Information can give you a true understanding both of the negotiation as a high-level situation as well as your position in it. The book mentions some tactics about receiving more information through behavior and in particular focuses on obtaining information through verbal and nonverbal cues, something many popular psychology books of late have focused on.

Finally, the book moves into two styles of negotiating and how you can leverage one over the other. This is also the section the book obviously dates itself: written in 1980, you can begin to see some Cold-War/anti-Soviet sentiment along with references to tools that are no longer used. The first style laid out in detail is the “Soviet” or win-at-all-costs style, which implies a win-lose mentality in the negotiation. This is characterized by extreme demands, few and stingy concessions, and adversarial emotional tactics. Instead, Cohen opts for the win-win style of negotiating, where both sides come to a cooperative agreement that benefits them both over the status quo. The last section of the book deals with specific tactics such as telephone negotiations, escalation, and personalization.

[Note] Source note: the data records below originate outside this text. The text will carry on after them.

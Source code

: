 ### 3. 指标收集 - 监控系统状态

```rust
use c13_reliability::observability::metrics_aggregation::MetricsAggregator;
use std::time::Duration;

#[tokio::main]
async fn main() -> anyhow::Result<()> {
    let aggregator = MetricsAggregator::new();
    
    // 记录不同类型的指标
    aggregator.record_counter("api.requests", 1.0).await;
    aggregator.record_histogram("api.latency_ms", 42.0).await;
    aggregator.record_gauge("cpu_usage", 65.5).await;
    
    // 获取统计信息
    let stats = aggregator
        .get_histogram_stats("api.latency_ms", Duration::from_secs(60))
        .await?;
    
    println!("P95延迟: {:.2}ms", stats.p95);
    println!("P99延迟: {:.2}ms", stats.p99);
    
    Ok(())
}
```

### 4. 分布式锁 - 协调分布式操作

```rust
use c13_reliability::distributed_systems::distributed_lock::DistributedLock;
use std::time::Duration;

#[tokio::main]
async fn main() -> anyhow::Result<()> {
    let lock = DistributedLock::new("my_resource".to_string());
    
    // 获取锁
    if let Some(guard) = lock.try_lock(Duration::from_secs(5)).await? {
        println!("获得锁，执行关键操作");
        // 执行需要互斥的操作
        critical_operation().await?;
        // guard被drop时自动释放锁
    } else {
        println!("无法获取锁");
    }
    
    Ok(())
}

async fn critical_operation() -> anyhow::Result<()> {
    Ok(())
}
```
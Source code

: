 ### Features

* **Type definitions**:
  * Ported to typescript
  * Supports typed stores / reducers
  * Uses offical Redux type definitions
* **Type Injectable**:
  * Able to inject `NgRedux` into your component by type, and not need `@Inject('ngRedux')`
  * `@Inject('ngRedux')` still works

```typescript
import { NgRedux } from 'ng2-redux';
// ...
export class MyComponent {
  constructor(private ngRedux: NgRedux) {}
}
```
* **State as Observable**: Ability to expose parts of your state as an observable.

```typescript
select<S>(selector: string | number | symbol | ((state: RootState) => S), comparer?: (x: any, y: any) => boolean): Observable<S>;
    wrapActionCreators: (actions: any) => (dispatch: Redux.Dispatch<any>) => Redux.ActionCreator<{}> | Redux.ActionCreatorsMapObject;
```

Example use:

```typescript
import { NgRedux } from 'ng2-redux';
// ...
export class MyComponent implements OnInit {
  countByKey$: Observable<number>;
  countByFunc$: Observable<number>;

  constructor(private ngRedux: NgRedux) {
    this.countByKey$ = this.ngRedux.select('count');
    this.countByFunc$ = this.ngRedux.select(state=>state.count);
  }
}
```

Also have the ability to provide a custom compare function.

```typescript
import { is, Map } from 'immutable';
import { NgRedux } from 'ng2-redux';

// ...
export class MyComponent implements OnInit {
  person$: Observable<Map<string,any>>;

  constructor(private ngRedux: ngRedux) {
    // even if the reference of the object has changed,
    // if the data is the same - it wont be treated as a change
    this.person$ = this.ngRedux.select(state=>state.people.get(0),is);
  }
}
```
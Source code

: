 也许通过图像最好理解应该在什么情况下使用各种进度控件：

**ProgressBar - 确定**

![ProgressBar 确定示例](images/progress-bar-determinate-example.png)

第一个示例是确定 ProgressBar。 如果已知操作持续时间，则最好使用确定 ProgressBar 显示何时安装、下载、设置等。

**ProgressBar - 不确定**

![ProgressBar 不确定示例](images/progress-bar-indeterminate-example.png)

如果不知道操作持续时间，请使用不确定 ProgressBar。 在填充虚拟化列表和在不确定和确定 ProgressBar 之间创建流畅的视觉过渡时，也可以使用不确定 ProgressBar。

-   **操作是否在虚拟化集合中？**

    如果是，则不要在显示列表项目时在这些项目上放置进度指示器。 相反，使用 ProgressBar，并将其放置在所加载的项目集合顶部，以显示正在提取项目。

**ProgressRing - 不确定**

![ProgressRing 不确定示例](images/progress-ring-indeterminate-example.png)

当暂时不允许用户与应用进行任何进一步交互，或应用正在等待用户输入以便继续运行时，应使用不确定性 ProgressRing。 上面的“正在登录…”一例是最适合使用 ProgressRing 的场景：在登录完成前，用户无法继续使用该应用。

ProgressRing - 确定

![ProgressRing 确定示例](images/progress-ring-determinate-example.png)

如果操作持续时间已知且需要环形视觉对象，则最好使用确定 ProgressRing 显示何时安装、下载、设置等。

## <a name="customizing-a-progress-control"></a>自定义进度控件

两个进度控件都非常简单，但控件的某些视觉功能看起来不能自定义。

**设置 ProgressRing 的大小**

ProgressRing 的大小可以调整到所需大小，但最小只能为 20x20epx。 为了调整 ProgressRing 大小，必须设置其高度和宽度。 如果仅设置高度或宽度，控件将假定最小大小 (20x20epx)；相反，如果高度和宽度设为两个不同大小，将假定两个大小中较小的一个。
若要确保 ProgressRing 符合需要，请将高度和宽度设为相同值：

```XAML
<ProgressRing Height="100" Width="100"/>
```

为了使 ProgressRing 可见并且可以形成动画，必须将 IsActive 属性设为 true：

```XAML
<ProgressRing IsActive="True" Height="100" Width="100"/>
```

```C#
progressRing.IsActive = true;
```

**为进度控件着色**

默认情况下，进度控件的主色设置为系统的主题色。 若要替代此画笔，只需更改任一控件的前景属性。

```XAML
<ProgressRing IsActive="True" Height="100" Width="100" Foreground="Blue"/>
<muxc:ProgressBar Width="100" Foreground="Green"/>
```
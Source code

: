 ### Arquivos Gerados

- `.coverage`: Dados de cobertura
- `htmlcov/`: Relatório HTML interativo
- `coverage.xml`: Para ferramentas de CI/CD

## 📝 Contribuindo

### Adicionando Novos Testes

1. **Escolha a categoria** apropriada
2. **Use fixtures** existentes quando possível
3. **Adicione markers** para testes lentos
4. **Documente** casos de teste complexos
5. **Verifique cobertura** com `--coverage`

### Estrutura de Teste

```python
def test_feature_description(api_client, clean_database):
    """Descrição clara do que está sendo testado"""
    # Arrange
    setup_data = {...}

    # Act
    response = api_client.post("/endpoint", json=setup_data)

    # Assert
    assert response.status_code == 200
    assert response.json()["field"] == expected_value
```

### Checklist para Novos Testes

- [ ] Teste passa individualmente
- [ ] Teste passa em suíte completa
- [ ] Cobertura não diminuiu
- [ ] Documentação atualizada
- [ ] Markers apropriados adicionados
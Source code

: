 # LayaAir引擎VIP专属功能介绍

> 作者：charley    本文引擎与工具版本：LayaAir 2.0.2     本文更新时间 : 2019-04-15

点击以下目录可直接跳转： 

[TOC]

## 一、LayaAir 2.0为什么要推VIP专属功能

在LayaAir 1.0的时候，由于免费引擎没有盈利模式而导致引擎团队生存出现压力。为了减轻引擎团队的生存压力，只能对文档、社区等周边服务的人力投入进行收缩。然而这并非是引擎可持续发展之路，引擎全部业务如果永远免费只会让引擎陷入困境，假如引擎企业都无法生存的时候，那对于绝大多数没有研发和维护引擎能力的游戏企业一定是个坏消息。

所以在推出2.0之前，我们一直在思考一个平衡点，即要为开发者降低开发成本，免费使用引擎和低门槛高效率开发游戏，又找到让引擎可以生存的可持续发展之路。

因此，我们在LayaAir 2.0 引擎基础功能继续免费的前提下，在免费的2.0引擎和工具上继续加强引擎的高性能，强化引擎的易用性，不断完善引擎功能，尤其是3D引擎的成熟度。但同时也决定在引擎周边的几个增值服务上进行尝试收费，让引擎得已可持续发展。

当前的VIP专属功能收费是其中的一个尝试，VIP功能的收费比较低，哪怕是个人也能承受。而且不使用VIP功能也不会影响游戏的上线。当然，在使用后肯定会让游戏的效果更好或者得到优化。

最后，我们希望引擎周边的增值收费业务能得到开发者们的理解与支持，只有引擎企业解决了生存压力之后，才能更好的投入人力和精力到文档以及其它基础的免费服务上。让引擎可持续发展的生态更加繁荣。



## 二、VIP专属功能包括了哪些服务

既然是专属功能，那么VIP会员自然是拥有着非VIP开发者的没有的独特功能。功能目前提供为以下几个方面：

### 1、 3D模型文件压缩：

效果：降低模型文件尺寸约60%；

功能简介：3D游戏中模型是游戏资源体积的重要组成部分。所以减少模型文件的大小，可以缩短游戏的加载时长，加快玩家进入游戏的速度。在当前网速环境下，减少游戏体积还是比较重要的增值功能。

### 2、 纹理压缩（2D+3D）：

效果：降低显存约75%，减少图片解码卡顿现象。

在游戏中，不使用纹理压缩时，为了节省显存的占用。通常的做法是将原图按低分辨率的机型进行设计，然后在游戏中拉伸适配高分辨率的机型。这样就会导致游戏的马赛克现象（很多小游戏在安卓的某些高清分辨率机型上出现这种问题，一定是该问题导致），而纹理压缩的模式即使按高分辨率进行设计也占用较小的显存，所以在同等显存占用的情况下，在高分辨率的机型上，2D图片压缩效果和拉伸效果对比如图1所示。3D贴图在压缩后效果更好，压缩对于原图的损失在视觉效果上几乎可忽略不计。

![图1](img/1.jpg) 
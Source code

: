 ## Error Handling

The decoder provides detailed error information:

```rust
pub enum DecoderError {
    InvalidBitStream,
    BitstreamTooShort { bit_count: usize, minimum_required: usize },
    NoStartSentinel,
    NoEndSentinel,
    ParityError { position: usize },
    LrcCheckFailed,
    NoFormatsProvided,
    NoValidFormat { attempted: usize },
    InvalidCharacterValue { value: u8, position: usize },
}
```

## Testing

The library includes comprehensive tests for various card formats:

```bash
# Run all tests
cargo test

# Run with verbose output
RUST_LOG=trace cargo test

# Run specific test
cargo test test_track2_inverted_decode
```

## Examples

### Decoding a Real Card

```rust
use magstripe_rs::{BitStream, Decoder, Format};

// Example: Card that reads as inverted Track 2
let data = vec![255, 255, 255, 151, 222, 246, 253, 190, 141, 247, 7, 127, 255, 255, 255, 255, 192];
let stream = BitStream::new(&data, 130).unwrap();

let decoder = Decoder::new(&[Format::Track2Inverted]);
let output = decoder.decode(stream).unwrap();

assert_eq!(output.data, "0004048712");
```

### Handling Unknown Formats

Overall, I found this book to be quite helpful in laying out different perspectives on negotiation and interpersonal communication even if the particular tactics employed felt dated at times. However, the book projects a positive, empowering message that is aptly summarized by a quote on the very last page:

You have a role to play in this world–a reason for being here. But it is up to you to find your part and direct your future. You alone determine your destiny through your own efforts. Accept this responsibility–not just for yourself, but for us all.